WHAT IS REQUIRED: Each line that contains the string "protection" counts once; report how many such lines appear in the data, as a number only.

[Data records]

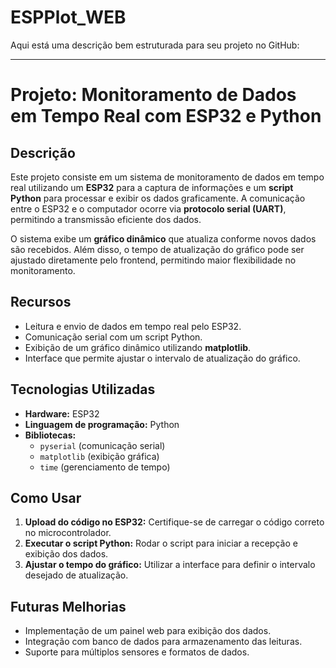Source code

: # ESPPlot_WEB
Aqui está uma descrição bem estruturada para seu projeto no GitHub:  

---

# **Projeto: Monitoramento de Dados em Tempo Real com ESP32 e Python**  

## **Descrição**  
Este projeto consiste em um sistema de monitoramento de dados em tempo real utilizando um **ESP32** para a captura de informações e um **script Python** para processar e exibir os dados graficamente. A comunicação entre o ESP32 e o computador ocorre via **protocolo serial (UART)**, permitindo a transmissão eficiente dos dados.  

O sistema exibe um **gráfico dinâmico** que atualiza conforme novos dados são recebidos. Além disso, o tempo de atualização do gráfico pode ser ajustado diretamente pelo frontend, permitindo maior flexibilidade no monitoramento.  

## **Recursos**  
- Leitura e envio de dados em tempo real pelo ESP32.  
- Comunicação serial com um script Python.  
- Exibição de um gráfico dinâmico utilizando **matplotlib**.  
- Interface que permite ajustar o intervalo de atualização do gráfico.  

## **Tecnologias Utilizadas**  
- **Hardware:** ESP32  
- **Linguagem de programação:** Python  
- **Bibliotecas:**  
  - `pyserial` (comunicação serial)  
  - `matplotlib` (exibição gráfica)  
  - `time` (gerenciamento de tempo)  

## **Como Usar**  
1. **Upload do código no ESP32:** Certifique-se de carregar o código correto no microcontrolador.  
2. **Executar o script Python:** Rodar o script para iniciar a recepção e exibição dos dados.  
3. **Ajustar o tempo do gráfico:** Utilizar a interface para definir o intervalo desejado de atualização.  

## **Futuras Melhorias**  
- Implementação de um painel web para exibição dos dados.  
- Integração com banco de dados para armazenamento das leituras.  
- Suporte para múltiplos sensores e formatos de dados.  


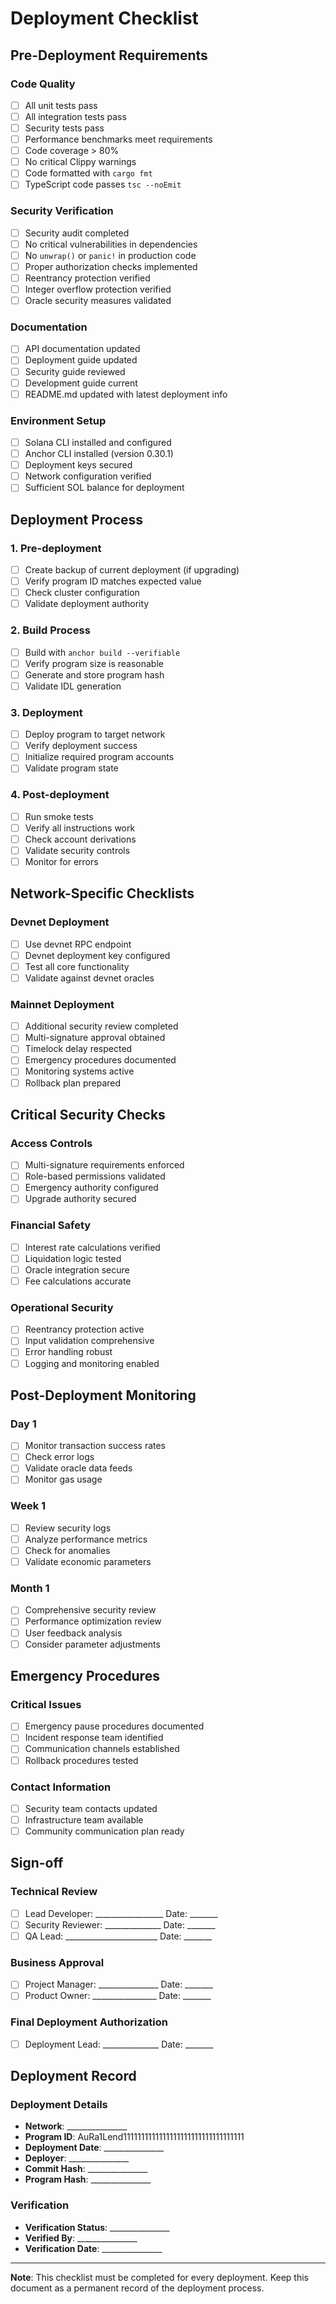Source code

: # Deployment Checklist

## Pre-Deployment Requirements

### Code Quality
- [ ] All unit tests pass
- [ ] All integration tests pass
- [ ] Security tests pass
- [ ] Performance benchmarks meet requirements
- [ ] Code coverage > 80%
- [ ] No critical Clippy warnings
- [ ] Code formatted with `cargo fmt`
- [ ] TypeScript code passes `tsc --noEmit`

### Security Verification
- [ ] Security audit completed
- [ ] No critical vulnerabilities in dependencies
- [ ] No `unwrap()` or `panic!` in production code
- [ ] Proper authorization checks implemented
- [ ] Reentrancy protection verified
- [ ] Integer overflow protection verified
- [ ] Oracle security measures validated

### Documentation
- [ ] API documentation updated
- [ ] Deployment guide updated
- [ ] Security guide reviewed
- [ ] Development guide current
- [ ] README.md updated with latest deployment info

### Environment Setup
- [ ] Solana CLI installed and configured
- [ ] Anchor CLI installed (version 0.30.1)
- [ ] Deployment keys secured
- [ ] Network configuration verified
- [ ] Sufficient SOL balance for deployment

## Deployment Process

### 1. Pre-deployment
- [ ] Create backup of current deployment (if upgrading)
- [ ] Verify program ID matches expected value
- [ ] Check cluster configuration
- [ ] Validate deployment authority

### 2. Build Process
- [ ] Build with `anchor build --verifiable`
- [ ] Verify program size is reasonable
- [ ] Generate and store program hash
- [ ] Validate IDL generation

### 3. Deployment
- [ ] Deploy program to target network
- [ ] Verify deployment success
- [ ] Initialize required program accounts
- [ ] Validate program state

### 4. Post-deployment
- [ ] Run smoke tests
- [ ] Verify all instructions work
- [ ] Check account derivations
- [ ] Validate security controls
- [ ] Monitor for errors

## Network-Specific Checklists

### Devnet Deployment
- [ ] Use devnet RPC endpoint
- [ ] Devnet deployment key configured
- [ ] Test all core functionality
- [ ] Validate against devnet oracles

### Mainnet Deployment
- [ ] Additional security review completed
- [ ] Multi-signature approval obtained
- [ ] Timelock delay respected
- [ ] Emergency procedures documented
- [ ] Monitoring systems active
- [ ] Rollback plan prepared

## Critical Security Checks

### Access Controls
- [ ] Multi-signature requirements enforced
- [ ] Role-based permissions validated
- [ ] Emergency authority configured
- [ ] Upgrade authority secured

### Financial Safety
- [ ] Interest rate calculations verified
- [ ] Liquidation logic tested
- [ ] Oracle integration secure
- [ ] Fee calculations accurate

### Operational Security
- [ ] Reentrancy protection active
- [ ] Input validation comprehensive
- [ ] Error handling robust
- [ ] Logging and monitoring enabled

## Post-Deployment Monitoring

### Day 1
- [ ] Monitor transaction success rates
- [ ] Check error logs
- [ ] Validate oracle data feeds
- [ ] Monitor gas usage

### Week 1
- [ ] Review security logs
- [ ] Analyze performance metrics
- [ ] Check for anomalies
- [ ] Validate economic parameters

### Month 1
- [ ] Comprehensive security review
- [ ] Performance optimization review
- [ ] User feedback analysis
- [ ] Consider parameter adjustments

## Emergency Procedures

### Critical Issues
- [ ] Emergency pause procedures documented
- [ ] Incident response team identified
- [ ] Communication channels established
- [ ] Rollback procedures tested

### Contact Information
- [ ] Security team contacts updated
- [ ] Infrastructure team available
- [ ] Community communication plan ready

## Sign-off

### Technical Review
- [ ] Lead Developer: _________________ Date: _______
- [ ] Security Reviewer: ______________ Date: _______
- [ ] QA Lead: _______________________ Date: _______

### Business Approval
- [ ] Project Manager: _______________ Date: _______
- [ ] Product Owner: ________________ Date: _______

### Final Deployment Authorization
- [ ] Deployment Lead: ______________ Date: _______

## Deployment Record

### Deployment Details
- **Network**: _______________
- **Program ID**: AuRa1Lend1111111111111111111111111111111111
- **Deployment Date**: _______________
- **Deployer**: _______________
- **Commit Hash**: _______________
- **Program Hash**: _______________

### Verification
- **Verification Status**: _______________
- **Verified By**: _______________
- **Verification Date**: _______________

---

**Note**: This checklist must be completed for every deployment. Keep this document as a permanent record of the deployment process.
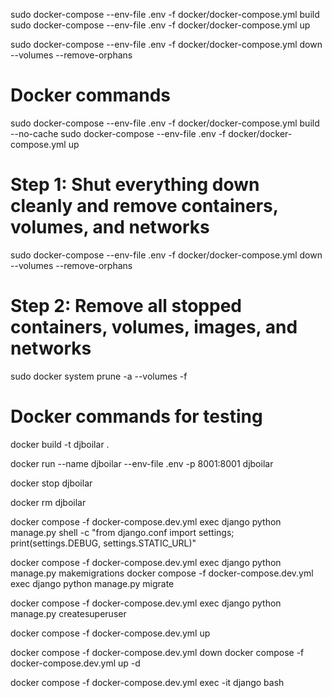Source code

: sudo docker-compose --env-file .env -f docker/docker-compose.yml build
sudo docker-compose --env-file .env -f docker/docker-compose.yml up

sudo docker-compose --env-file .env -f docker/docker-compose.yml down --volumes --remove-orphans


# Docker commands
sudo docker-compose --env-file .env -f docker/docker-compose.yml build --no-cache
sudo docker-compose --env-file .env -f docker/docker-compose.yml up


# Step 1: Shut everything down cleanly and remove containers, volumes, and networks
sudo docker-compose --env-file .env -f docker/docker-compose.yml down --volumes --remove-orphans

# Step 2: Remove all stopped containers, volumes, images, and networks
sudo docker system prune -a --volumes -f



# Docker commands for testing
docker build -t djboilar .

docker run --name djboilar --env-file .env -p 8001:8001 djboilar

docker stop djboilar

docker rm djboilar

docker compose -f docker-compose.dev.yml exec django python manage.py shell -c "from django.conf import settings; print(settings.DEBUG, settings.STATIC_URL)"

docker compose -f docker-compose.dev.yml exec django python manage.py makemigrations
docker compose -f docker-compose.dev.yml exec django python manage.py migrate

docker compose -f docker-compose.dev.yml exec django python manage.py createsuperuser



docker compose -f docker-compose.dev.yml up

docker compose -f docker-compose.dev.yml down
docker compose -f docker-compose.dev.yml up -d

docker compose -f docker-compose.dev.yml exec -it django bash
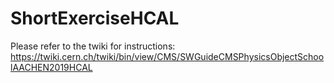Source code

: # ShortExerciseHCAL

Please refer to the twiki for instructions: https://twiki.cern.ch/twiki/bin/view/CMS/SWGuideCMSPhysicsObjectSchoolAACHEN2019HCAL
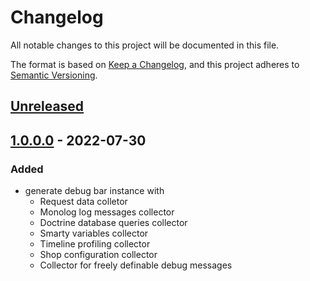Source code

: # Changelog
All notable changes to this project will be documented in this file.

The format is based on [Keep a Changelog](https://keepachangelog.com/en/1.0.0/),
and this project adheres to [Semantic Versioning](https://semver.org/spec/v2.0.0.html).

## [Unreleased](https://git.d3data.de/D3Public/DebugBar/compare/1.0.0.0...rel_1.x)

## [1.0.0.0](https://git.d3data.de/D3Public/DebugBar/releases/tag/1.0.0.0) - 2022-07-30
### Added
- generate debug bar instance with 
    - Request data colletor
    - Monolog log messages collector
    - Doctrine database queries collector
    - Smarty variables collector
    - Timeline profiling collector
    - Shop configuration collector
    - Collector for freely definable debug messages 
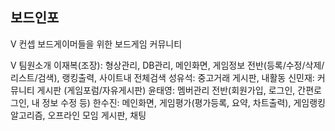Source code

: <h2>보드인포</h2>

V 컨셉
보드게이머들을 위한 보드게임 커뮤니티

V 팀원소개
이재복(조장): 형상관리, DB관리, 메인화면, 게임정보 전반(등록/수정/삭제/리스트/검색), 랭킹출력, 사이트내 전체검색
성유석: 중고거래 게시판, 내활동
신민재: 커뮤니티 게시판 (게임포럼/자유게시판)
윤태영: 멤버관리 전반(회원가입, 로그인, 간편로그인, 내 정보 수정 등)
한수진: 메인화면, 게임평가(평가등록, 요약, 차트출력), 게임랭킹 알고리즘, 오프라인 모임 게시판, 채팅
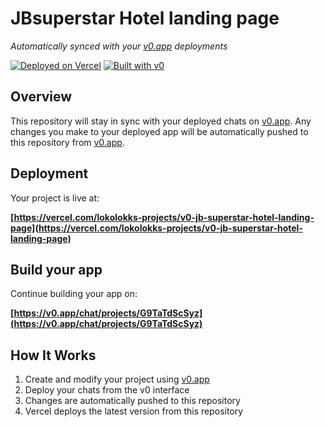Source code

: # JBsuperstar Hotel landing page

*Automatically synced with your [v0.app](https://v0.app) deployments*

[![Deployed on Vercel](https://img.shields.io/badge/Deployed%20on-Vercel-black?style=for-the-badge&logo=vercel)](https://vercel.com/lokolokks-projects/v0-jb-superstar-hotel-landing-page)
[![Built with v0](https://img.shields.io/badge/Built%20with-v0.app-black?style=for-the-badge)](https://v0.app/chat/projects/G9TaTdScSyz)

## Overview

This repository will stay in sync with your deployed chats on [v0.app](https://v0.app).
Any changes you make to your deployed app will be automatically pushed to this repository from [v0.app](https://v0.app).

## Deployment

Your project is live at:

**[https://vercel.com/lokolokks-projects/v0-jb-superstar-hotel-landing-page](https://vercel.com/lokolokks-projects/v0-jb-superstar-hotel-landing-page)**

## Build your app

Continue building your app on:

**[https://v0.app/chat/projects/G9TaTdScSyz](https://v0.app/chat/projects/G9TaTdScSyz)**

## How It Works

1. Create and modify your project using [v0.app](https://v0.app)
2. Deploy your chats from the v0 interface
3. Changes are automatically pushed to this repository
4. Vercel deploys the latest version from this repository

EXERCISE OUTPUT: 3